Hello Coder,
This article presents a few practical code snippets to extract and process HTML information using an HTML Parser written in Python / BS4 library. Following topics will be covered:
- ✅ Load the Html
- ✅ Scan the file for assets: images, Javascript files, CSS files
- ✅ Change the path of an existing asset
- ✅ Update existing elements: change the src attribute of an image
- ✅ Locate an element based on the id
- ✅ Remove an element from the DOM tree
- ✅ Process an existing component: remove hardcoded text
- ✅ Save the processed HTML to a file
What is an HTML Parser
According to Wikipedia, Parsing or syntactic analysis is the process of analyzing a string of symbols, either in natural language or in computer languages, according to the rules of a formal grammar.
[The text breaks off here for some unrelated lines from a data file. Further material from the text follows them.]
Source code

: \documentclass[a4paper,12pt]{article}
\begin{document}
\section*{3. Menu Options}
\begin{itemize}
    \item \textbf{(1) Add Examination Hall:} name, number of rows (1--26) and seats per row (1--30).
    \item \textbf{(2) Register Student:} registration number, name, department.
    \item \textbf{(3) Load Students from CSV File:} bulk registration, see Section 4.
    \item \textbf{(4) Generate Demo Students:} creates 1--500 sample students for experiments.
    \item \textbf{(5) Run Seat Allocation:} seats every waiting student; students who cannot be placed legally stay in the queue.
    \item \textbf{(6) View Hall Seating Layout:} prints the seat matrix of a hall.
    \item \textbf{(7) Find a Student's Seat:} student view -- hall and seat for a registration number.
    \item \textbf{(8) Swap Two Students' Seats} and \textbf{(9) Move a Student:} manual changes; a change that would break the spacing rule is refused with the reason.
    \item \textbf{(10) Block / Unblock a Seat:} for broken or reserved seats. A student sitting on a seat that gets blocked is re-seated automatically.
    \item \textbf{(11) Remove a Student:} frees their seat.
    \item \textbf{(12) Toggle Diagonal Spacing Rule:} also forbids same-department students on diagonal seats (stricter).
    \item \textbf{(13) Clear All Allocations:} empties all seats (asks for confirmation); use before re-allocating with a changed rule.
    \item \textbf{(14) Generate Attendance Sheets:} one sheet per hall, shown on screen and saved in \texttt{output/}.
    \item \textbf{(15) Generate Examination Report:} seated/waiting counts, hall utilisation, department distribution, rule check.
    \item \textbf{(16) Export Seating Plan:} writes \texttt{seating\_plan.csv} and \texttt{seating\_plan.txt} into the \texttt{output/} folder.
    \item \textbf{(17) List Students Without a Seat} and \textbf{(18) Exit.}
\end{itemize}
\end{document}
The meaning of HTML parsing applied here means to load the HTML, extract and process the relevant information like head title, page assets, main sections and later on, save the processed file.
Parser Environment
The code uses BeautifulSoup library, the well-known parsing library written in Python. To start coding, we need a few modules installed on our system.
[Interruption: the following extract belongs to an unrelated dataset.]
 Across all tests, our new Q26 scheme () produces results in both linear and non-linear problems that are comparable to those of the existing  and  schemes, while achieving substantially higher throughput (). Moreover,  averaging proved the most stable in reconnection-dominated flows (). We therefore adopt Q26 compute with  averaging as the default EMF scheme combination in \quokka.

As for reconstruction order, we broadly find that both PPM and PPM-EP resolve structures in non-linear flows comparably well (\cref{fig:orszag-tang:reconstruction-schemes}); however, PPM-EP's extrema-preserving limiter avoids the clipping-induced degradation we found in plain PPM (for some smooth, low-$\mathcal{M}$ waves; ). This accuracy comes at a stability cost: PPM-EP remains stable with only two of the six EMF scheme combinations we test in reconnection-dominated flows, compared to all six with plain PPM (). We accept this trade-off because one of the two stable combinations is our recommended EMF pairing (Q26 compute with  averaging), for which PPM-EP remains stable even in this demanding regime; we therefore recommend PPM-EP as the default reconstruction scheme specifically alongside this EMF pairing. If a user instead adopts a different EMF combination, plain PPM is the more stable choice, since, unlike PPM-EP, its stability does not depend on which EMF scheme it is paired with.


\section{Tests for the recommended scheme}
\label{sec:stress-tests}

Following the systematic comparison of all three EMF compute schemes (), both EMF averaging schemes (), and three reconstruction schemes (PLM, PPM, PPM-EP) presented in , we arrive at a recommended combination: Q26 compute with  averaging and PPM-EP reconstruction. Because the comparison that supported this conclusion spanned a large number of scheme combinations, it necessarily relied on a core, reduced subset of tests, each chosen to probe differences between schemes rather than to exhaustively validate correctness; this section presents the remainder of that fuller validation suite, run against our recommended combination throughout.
$ pip install ipython # the console where we execute the code
$ pip install requests # a library to pull the entire HTML page
$ pip install BeautifulSoup # the real magic is here
Load the HTML content
The file will be loaded as any other file, and the content should be injected into a BeautifulSoup object
from bs4 import BeautifulSoup as bs
# Load the HTML content
html_file = open('index.html', 'r')
html_content = html_file.read()
html_file.close() # clean up
# Initialize the BS object
soup = bs(html_content,'html.parser')
# At this point, we can interact with the HTML
# elements stored in memory using all helpers offered by BS library
Parse the HTML for assets
At this point, we have the DOM tree loaded in the BeautifulSoup object. Let's scan the DOM tree for Javascript files, the script nodes:
...
<script type='text/javascript' src='js/bootstrap.js'></script>
<script type='text/javascript' src='js/custom.js'></script>
...
The code snippet that locates the Javascript has only a few lines of code. The BS library will return an array of objects and we can mutate each script node with ease:
for script in soup.body.find_all('script', recursive=False):
# Print the src attribute
print(' JS source = ' + script['src'])
# Print the type attribute
print(' JS type = ' + script['type'])
In a similar way, we can select and process the CSS nodes:
...
<link rel="stylesheet" href="css/bootstrap.min.css">
<link rel="stylesheet" href="css/app.css">
...
And the code ..
for link in soup.find_all('link'):
# Print the src attribute
print(' CSS file = ' + script['href'])
Parse the HTML for images
In this code snippet, we will mutate the node and change the src
attribute of the image node
...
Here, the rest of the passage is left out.